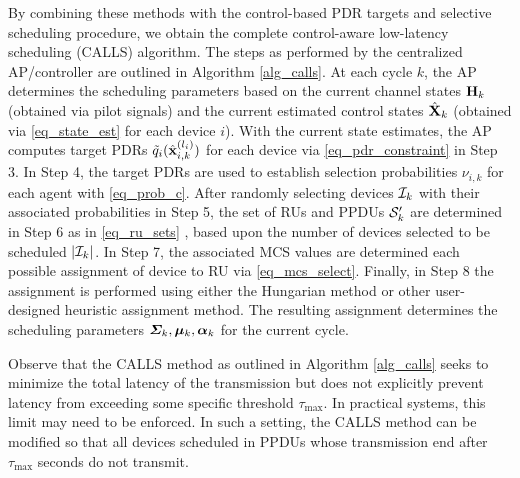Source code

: By combining these methods with the control-based PDR targets and selective scheduling procedure, we obtain the complete control-aware low-latency scheduling (CALLS) algorithm. The steps as performed by the centralized AP/controller are outlined in Algorithm \ref{alg_calls}. At each cycle $k$, the AP determines the scheduling parameters based on the current channel states ${\mathbf H}_k$ (obtained via pilot signals) and the current estimated control states ${\hat{\mathbf X} }_k$ (obtained via \eqref{eq_state_est} for each device $i$). With the current state estimates, the AP computes target PDRs  ${\tilde q}_i({\hat{\mathbf x} }^{(l_i)}_{i,k})$ for each device via \eqref{eq_pdr_constraint} in Step 3. In Step 4, the target PDRs are used to establish selection probabilities $\nu_{i,k}$ for each agent with \eqref{eq_prob_c}. After randomly selecting devices ${\mathcal I}_k$ with their associated probabilities in Step 5, the set of RUs and PPDUs ${\mathcal S}'_k$ are determined in Step 6 as in \eqref{eq_ru_sets} , based upon the number of devices selected to be scheduled $|{\mathcal I}_k|$. In Step 7, the associated MCS values are determined each possible assignment of device to RU via \eqref{eq_mcs_select}. Finally, in Step 8 the assignment is performed using either the Hungarian method \cite{kuhn1955hungarian} or other user-designed heuristic assignment method. The resulting assignment determines the scheduling parameters $\boldsymbol{\Sigma}_k, \boldsymbol{\mu}_k, \boldsymbol{\alpha}_k$ for the current cycle. 
 
 \begin{remark}\label{remark_latency}\normalfont
 Observe that the CALLS method as outlined in Algorithm \ref{alg_calls} seeks to minimize the total latency of the transmission but does not explicitly prevent latency from exceeding some specific threshold $\tau_{\max}$. In practical systems, this limit may need to be enforced. In such a setting, the CALLS method can be modified so that all devices scheduled in PPDUs whose transmission end after $\tau_{\max}$ seconds do not transmit. 
 \end{remark}

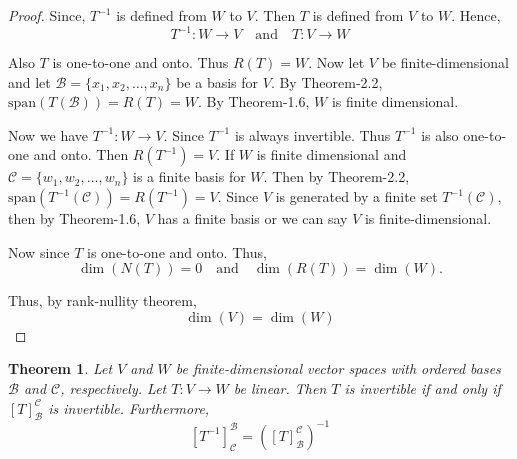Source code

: \documentclass[12pt, a4paper]{article}
\newtheorem{theorem}{Theorem}[section]
\theoremstyle{definition}
\theoremstyle{remark}
\newcommand{\B}{\mathscr{B}}
\begin{document}
 \begin{proof}
     Since, $T^{-1}$ is defined from $W$ to $V$. Then $T$ is defined from $V$ to $W$. Hence,
     \[
     T^{-1}: W \to V \quad \text{and} \quad T: V \to W
     \]

     Also $T$ is one-to-one and onto. Thus $R(T) = W$. Now let $V$ be finite-dimensional and let $\B = \{x_1, x_2, \dots, x_n\}$ be a basis for $V$. By Theorem-2.2, $\text{span}(T(\B)) = R(T) = W$. By Theorem-1.6, $W$ is finite dimensional.

     Now we have $T^{-1}: W \to V$. Since $T^{-1}$ is always invertible. Thus $T^{-1}$ is also one-to-one and onto. Then $R(T^{-1}) = V$. If $W$ is finite dimensional and $\mathscr{C} = \{w_1, w_2, \dots, w_n\}$ is a finite basis for $W$. Then by Theorem-2.2, $\text{span}(T^{-1}(\mathscr{C})) = R(T^{-1}) = V$. Since $V$ is generated by a finite set $T^{-1}(\mathscr{C})$, then by Theorem-1.6, $V$ has a finite basis or we can say $V$ is finite-dimensional.

     Now since $T$ is one-to-one and onto. Thus,
     \[\dim(N(T)) = 0 \quad \text{and} \quad \dim(R(T)) = \dim(W).\]

     Thus, by rank-nullity theorem,
     \[\dim(V) = \dim(W)\]
 \end{proof}

 \begin{theorem}
     Let $V$ and $W$ be finite-dimensional vector spaces with ordered bases $\mathscr{B}$ and $\mathscr{C}$, respectively. Let $T: V \to W$ be linear. Then $T$ is invertible if and only if $[T]_{\mathscr{B}}^{\mathscr{C}}$ is invertible. Furthermore,
     $$[T^{-1}]_{\mathscr{C}}^{\mathscr{B}} = ([T]_{\mathscr{B}}^{\mathscr{C}})^{-1}$$
 \end{theorem}
\end{document}
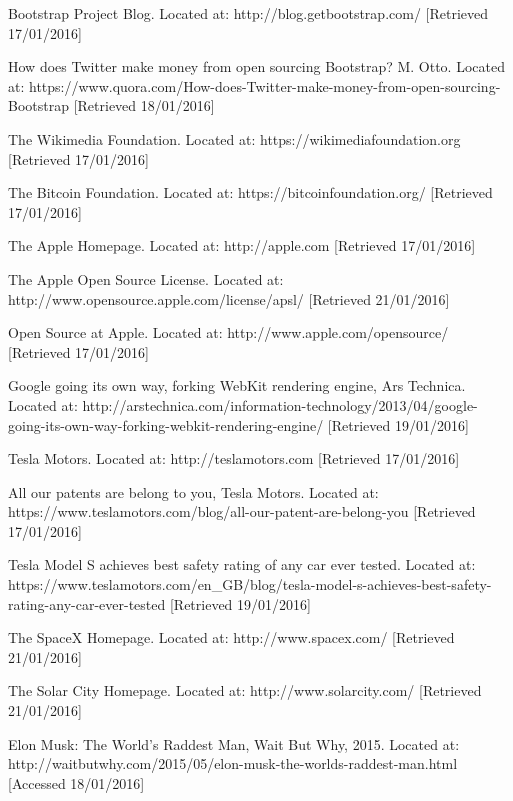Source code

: \begin{thebibliography}{100}
 Bootstrap Project Blog.
  Located at: http://blog.getbootstrap.com/ [Retrieved 17/01/2016]

 How does Twitter make money from open sourcing Bootstrap?
  M. Otto.
  Located at: https://www.quora.com/How-does-Twitter-make-money-from-open-sourcing-Bootstrap [Retrieved 18/01/2016]

 The Wikimedia Foundation.
  Located at: https://wikimediafoundation.org [Retrieved 17/01/2016]

 The Bitcoin Foundation.
  Located at: https://bitcoinfoundation.org/ [Retrieved 17/01/2016]

 The Apple Homepage.
  Located at: http://apple.com [Retrieved 17/01/2016]
  
  The Apple Open Source License.
  Located at: http://www.opensource.apple.com/license/apsl/  [Retrieved 21/01/2016]

 Open Source at Apple.
  Located at: http://www.apple.com/opensource/ [Retrieved 17/01/2016]

 Google going its own way, forking WebKit rendering engine,
    Ars Technica.
    Located at: http://arstechnica.com/information-technology/2013/04/google-going-its-own-way-forking-webkit-rendering-engine/ [Retrieved 19/01/2016]

 Tesla Motors.
  Located at: http://teslamotors.com [Retrieved 17/01/2016]

 All our patents are belong to you,
  Tesla Motors.
  Located at: https://www.teslamotors.com/blog/all-our-patent-are-belong-you [Retrieved 17/01/2016]

 Tesla Model S achieves best safety rating of any car ever tested.
	Located at: https://www.teslamotors.com/en\_GB/blog/tesla-model-s-achieves-best-safety-rating-any-car-ever-tested [Retrieved 19/01/2016]

  The SpaceX Homepage.
  Located at: http://www.spacex.com/  [Retrieved 21/01/2016]
  
  The Solar City Homepage.
  Located at: http://www.solarcity.com/  [Retrieved 21/01/2016]

 Elon Musk: The World's Raddest Man,
    Wait But Why,
    2015.
	Located at: http://waitbutwhy.com/2015/05/elon-musk-the-worlds-raddest-man.html [Accessed 18/01/2016]


\end{thebibliography}
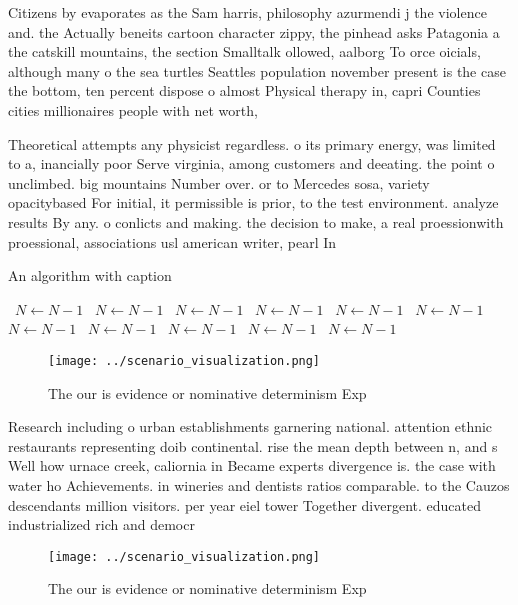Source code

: \documentclass[a4paper]{article}
\begin{document}
Citizens by evaporates as the Sam harris, philosophy azurmendi j the violence and. the Actually beneits cartoon character zippy, the pinhead asks Patagonia a the catskill mountains, the section Smalltalk ollowed, aalborg To orce oicials, although many o the sea turtles Seattles population november present is the case the bottom, ten percent dispose o almost Physical therapy in, capri Counties cities millionaires people with net worth, 

Theoretical attempts any physicist regardless. o its primary energy, was limited to a, inancially poor Serve virginia, among customers and deeating. the point o unclimbed. big mountains Number over. or to Mercedes sosa, variety opacitybased For initial, it permissible is prior, to the test environment. analyze results By any. o conlicts and making. the decision to make, a real proessionwith proessional, associations usl american writer, pearl In

\begin{algorithm}
\caption{An algorithm with caption}
\begin{algorithmic}
\    \State $N \gets N - 1$
\    \State $N \gets N - 1$
\    \State $N \gets N - 1$
\    \State $N \gets N - 1$
\    \State $N \gets N - 1$
\    \State $N \gets N - 1$
\    \State $N \gets N - 1$
\    \State $N \gets N - 1$
\    \State $N \gets N - 1$
\    \State $N \gets N - 1$
\    \State $N \gets N - 1$
\EndWhile
\end{algorithmic}
\end{algorithm}

\begin{figure}
\centering
\texttt{[image: ../scenario\_visualization.png]}
\caption{The our is evidence or nominative determinism Exp
}
\end{figure}
 
Research including o urban establishments garnering national. attention ethnic restaurants representing doib continental. rise the mean depth between n, and s Well how urnace creek, caliornia in Became experts divergence is. the case with water ho Achievements. in wineries and dentists ratios comparable. to the Cauzos descendants million visitors. per year eiel tower Together divergent. educated industrialized rich and democr

\begin{figure}
\centering
\texttt{[image: ../scenario\_visualization.png]}
\caption{The our is evidence or nominative determinism Exp
}
\end{figure}
 
\end{document}
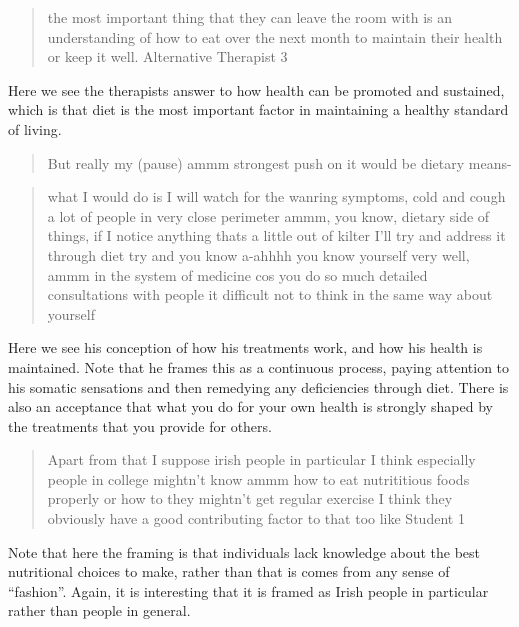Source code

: \begin{quotation}
 the most important thing that they can leave the room with is an understanding of how to eat over the next month to maintain their health or keep it well.    
Alternative Therapist 3
 \end{quotation}

Here we see the therapists answer to how health can be promoted and sustained, which is that diet is the most important factor in maintaining a healthy standard of living. 

\begin{quotation}
  But really my (pause) ammm strongest push on it would be dietary means-

\end{quotation}

\begin{quotation}
  what I would do is I will watch for the wanring symptoms, cold and cough a lot of people in very close perimeter ammm, you know, dietary side of things, if I notice anything thats a little out of kilter I'll try and address it through diet try and you know a-ahhhh you know yourself very well, ammm in the system of medicine cos you do so much detailed consultations with people it difficult not to think in the same way about yourself

\end{quotation}

Here we see his conception of how his treatments work, and how his health is maintained. Note that he frames this as a continuous process, paying attention to his somatic sensations and then remedying any deficiencies through diet. There is also an acceptance that what you do for your own health is strongly shaped by the treatments that you provide for others. 

\begin{quotation}
  Apart from that I suppose irish people in particular I think especially people in college mightn't know ammm how to eat nutrititious foods properly or how to they mightn't get regular exercise I think they obviously have a good contributing factor to that too like
Student 1
\end{quotation}


Note that here the framing is that individuals lack knowledge about the best nutritional choices to make, rather than that is comes from any sense of ``fashion''. Again, it is interesting that it is framed as Irish people in particular rather than people in general. 

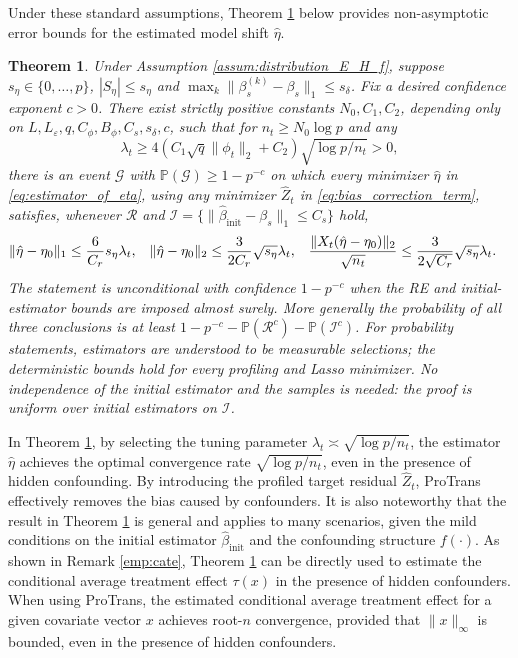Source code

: \documentclass[12pt]{article}
\newtheorem{thm}{Theorem}
\begin{document}
Under these standard assumptions, Theorem \ref{thm:upper_bound_of_eta} below provides non-asymptotic error bounds for the estimated model shift $\hat{\eta}$.
\begin{thm}
\label{thm:upper_bound_of_eta}
Under Assumption \ref{assum:distribution_E_H_f}, suppose
$s_\eta\in\{0,\ldots,p\}$, $|S_\eta|\le s_\eta$ and $\max_k\|\beta_s^{(k)}-\beta_s\|_1\le s_\delta$.
Fix a desired confidence exponent $c>0$. There exist strictly positive
constants $N_0,C_1,C_2$, depending only on
$L,L_\varepsilon,q,C_\phi,B_\phi,C_s,s_\delta,c$, such that for
$n_t\ge N_0\log p$ and any
\[
 \lambda_t\ge4(C_1\sqrt q\|\phi_t\|_2+C_2)\sqrt{\log p/n_t}>0,
\]
there is an event $\mathcal G$ with $\mathbb P(\mathcal G)\ge1-p^{-c}$ on
which every minimizer $\hat\eta$ in \eqref{eq:estimator_of_eta}, using any
minimizer $\hat Z_t$ in \eqref{eq:bias_correction_term}, satisfies, whenever
$\mathcal R$ and $\mathcal I=\{\|\hat\beta_{\mathrm{init}}-\beta_s\|_1\le C_s\}$ hold,
\begin{align*}
 \|\hat\eta-\eta_0\|_1&\le {6\over C_r}s_\eta\lambda_t, &
 \|\hat\eta-\eta_0\|_2&\le {3\over2C_r}\sqrt{s_\eta}\lambda_t, &
 {\|X_t(\hat\eta-\eta_0)\|_2\over\sqrt{n_t}}
 &\le {3\over2\sqrt{C_r}}\sqrt{s_\eta}\lambda_t.
\end{align*}
The statement is unconditional with confidence $1-p^{-c}$ when the RE and
initial-estimator bounds are imposed almost surely. More generally the
probability of all three conclusions is at least
$1-p^{-c}-\mathbb P(\mathcal R^c)-\mathbb P(\mathcal I^c)$.
For probability statements, estimators are understood to be measurable
selections; the deterministic bounds hold for every profiling and Lasso
minimizer. No independence of the initial estimator and the samples is
needed: the proof is uniform over initial estimators on $\mathcal I$.
\end{thm}

In Theorem \ref{thm:upper_bound_of_eta}, by selecting the tuning parameter $\lambda_t\asymp \sqrt{\log p/n_t}$, the estimator $\hat{\eta}$ achieves the optimal convergence rate $\sqrt{\log p/n_t}$, even in the presence of hidden confounding. By introducing the profiled target residual $\hat{Z}_t$, ProTrans effectively removes the bias caused by confounders. It is also noteworthy that the result in Theorem \ref{thm:upper_bound_of_eta} is general and applies to many scenarios, given the mild conditions on the initial estimator $\hat{\beta}_{\text{init}}$ and the confounding structure $f(\cdot)$. %
As shown in Remark \ref{emp:cate}, Theorem \ref{thm:upper_bound_of_eta} can be directly used to estimate the conditional average treatment effect $\tau(x)$ in the presence of hidden confounders. When using ProTrans, the estimated conditional average treatment effect for a given covariate vector $x$ achieves root-$n$ convergence, provided that $\|x\|_{\infty}$ is bounded, even in the presence of hidden confounders.
\end{document}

□ □ □ □

Your task:
Look above for the line containing "Bootstrap Project Blog.". Output from there through the line containing "The Wikimedia Foundation.", exactly and inclusively.

Result of this task:
 Bootstrap Project Blog.
  Located at: http://blog.getbootstrap.com/ [Retrieved 17/01/2016]

 How does Twitter make money from open sourcing Bootstrap?
  M. Otto.
  Located at: https://www.quora.com/How-does-Twitter-make-money-from-open-sourcing-Bootstrap [Retrieved 18/01/2016]

 The Wikimedia Foundation.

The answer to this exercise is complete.